* _What to work on_: With the line containing "We then compute" as the first and the final line of the entries as the last, repeat exactly the lines in that span, including both.

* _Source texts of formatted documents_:
<<<<

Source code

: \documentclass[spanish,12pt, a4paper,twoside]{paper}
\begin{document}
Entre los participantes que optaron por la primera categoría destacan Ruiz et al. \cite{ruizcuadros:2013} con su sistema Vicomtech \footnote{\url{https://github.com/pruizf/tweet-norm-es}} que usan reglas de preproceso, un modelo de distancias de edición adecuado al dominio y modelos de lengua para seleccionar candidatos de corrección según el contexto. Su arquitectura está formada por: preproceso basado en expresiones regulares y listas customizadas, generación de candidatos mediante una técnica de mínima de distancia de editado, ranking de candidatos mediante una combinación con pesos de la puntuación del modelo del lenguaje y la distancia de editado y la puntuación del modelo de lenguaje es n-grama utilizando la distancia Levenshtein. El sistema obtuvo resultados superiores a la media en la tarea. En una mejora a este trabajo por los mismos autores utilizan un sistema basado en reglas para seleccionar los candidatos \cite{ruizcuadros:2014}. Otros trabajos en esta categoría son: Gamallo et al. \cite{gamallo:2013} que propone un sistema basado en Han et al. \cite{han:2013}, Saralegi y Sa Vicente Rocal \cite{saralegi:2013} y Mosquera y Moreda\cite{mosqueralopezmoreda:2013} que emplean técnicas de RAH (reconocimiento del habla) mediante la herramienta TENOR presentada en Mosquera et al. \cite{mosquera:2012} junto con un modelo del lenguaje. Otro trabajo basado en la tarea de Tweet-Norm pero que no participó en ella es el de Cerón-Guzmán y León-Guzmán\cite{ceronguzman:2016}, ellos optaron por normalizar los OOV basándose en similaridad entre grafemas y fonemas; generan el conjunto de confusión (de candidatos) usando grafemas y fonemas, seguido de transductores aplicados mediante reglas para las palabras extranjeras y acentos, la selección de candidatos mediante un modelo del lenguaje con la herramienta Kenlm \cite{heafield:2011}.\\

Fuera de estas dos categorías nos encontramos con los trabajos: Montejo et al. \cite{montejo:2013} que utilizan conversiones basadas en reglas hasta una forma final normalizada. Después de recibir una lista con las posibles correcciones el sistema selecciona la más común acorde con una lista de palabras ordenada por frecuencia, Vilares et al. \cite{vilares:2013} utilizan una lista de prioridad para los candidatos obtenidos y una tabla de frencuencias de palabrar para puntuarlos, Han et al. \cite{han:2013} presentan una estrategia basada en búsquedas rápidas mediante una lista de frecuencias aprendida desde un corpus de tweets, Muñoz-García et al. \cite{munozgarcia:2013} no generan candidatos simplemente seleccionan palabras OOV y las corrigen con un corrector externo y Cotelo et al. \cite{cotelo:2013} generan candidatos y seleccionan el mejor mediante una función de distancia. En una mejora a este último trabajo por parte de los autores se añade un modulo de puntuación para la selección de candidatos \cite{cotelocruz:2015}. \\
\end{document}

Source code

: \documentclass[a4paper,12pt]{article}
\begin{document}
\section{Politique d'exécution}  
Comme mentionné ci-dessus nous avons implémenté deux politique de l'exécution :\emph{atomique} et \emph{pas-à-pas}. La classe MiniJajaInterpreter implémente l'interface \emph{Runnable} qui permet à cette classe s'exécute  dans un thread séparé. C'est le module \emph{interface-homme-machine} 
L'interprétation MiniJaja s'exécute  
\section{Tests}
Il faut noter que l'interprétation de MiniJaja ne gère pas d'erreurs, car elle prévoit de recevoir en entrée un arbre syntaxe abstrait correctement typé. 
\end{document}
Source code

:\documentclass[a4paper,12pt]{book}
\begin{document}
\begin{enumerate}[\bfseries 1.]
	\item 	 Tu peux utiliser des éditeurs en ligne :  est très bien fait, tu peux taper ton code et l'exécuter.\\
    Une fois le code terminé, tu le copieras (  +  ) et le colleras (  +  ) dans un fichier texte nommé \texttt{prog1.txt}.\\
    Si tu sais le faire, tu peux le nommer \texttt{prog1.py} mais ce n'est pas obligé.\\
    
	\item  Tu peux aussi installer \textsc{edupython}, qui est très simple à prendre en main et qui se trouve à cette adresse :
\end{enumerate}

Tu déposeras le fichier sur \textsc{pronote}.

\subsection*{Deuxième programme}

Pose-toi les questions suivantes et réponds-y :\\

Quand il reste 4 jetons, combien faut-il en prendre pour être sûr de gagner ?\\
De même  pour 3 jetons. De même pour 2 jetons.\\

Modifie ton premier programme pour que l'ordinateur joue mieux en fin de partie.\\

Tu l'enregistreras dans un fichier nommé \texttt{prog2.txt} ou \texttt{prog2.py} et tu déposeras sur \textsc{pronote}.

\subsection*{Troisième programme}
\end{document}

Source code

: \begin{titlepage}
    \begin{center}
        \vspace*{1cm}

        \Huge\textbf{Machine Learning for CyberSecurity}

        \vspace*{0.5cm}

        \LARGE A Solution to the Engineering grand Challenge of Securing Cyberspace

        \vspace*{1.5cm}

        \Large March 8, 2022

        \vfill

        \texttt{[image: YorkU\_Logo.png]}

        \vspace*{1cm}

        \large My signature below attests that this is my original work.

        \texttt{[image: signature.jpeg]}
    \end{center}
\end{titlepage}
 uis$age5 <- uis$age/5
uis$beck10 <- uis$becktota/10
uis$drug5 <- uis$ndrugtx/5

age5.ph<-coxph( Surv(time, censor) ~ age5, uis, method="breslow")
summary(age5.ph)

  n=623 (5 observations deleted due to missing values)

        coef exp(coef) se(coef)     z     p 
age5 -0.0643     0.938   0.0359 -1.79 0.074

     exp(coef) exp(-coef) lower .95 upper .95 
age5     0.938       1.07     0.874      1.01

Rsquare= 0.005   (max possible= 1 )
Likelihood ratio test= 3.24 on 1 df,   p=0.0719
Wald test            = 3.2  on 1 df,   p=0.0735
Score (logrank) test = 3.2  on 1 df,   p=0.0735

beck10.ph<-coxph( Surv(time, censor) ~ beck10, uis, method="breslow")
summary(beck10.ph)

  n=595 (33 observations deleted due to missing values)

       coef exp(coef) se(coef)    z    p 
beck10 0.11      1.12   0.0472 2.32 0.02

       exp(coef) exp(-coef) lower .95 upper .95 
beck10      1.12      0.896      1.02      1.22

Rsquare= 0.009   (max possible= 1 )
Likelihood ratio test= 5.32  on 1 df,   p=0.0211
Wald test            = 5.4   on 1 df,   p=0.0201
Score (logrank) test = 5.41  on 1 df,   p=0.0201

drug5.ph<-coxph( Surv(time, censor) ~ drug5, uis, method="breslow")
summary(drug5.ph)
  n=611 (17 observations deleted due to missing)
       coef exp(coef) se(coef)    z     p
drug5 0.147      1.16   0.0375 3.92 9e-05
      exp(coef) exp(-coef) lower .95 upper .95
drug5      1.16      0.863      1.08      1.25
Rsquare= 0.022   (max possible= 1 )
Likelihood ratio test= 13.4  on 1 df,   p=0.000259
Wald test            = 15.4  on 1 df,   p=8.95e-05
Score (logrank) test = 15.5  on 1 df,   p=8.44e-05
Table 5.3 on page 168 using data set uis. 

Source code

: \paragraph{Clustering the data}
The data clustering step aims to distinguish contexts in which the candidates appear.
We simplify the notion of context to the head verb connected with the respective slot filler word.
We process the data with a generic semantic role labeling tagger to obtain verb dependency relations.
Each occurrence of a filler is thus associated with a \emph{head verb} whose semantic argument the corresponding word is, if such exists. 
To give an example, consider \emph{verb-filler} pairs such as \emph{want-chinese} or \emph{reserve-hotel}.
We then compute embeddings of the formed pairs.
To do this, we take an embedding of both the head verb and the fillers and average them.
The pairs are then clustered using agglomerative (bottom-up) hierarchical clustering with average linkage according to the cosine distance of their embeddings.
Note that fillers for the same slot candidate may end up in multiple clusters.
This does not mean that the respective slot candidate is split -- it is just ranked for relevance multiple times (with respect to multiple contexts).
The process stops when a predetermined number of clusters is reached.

>>>>

* _Exercise answer_:
We then compute embeddings of the formed pairs.
To do this, we take an embedding of both the head verb and the fillers and average them.
The pairs are then clustered using agglomerative (bottom-up) hierarchical clustering with average linkage according to the cosine distance of their embeddings.
Note that fillers for the same slot candidate may end up in multiple clusters.
This does not mean that the respective slot candidate is split -- it is just ranked for relevance multiple times (with respect to multiple contexts).
The process stops when a predetermined number of clusters is reached.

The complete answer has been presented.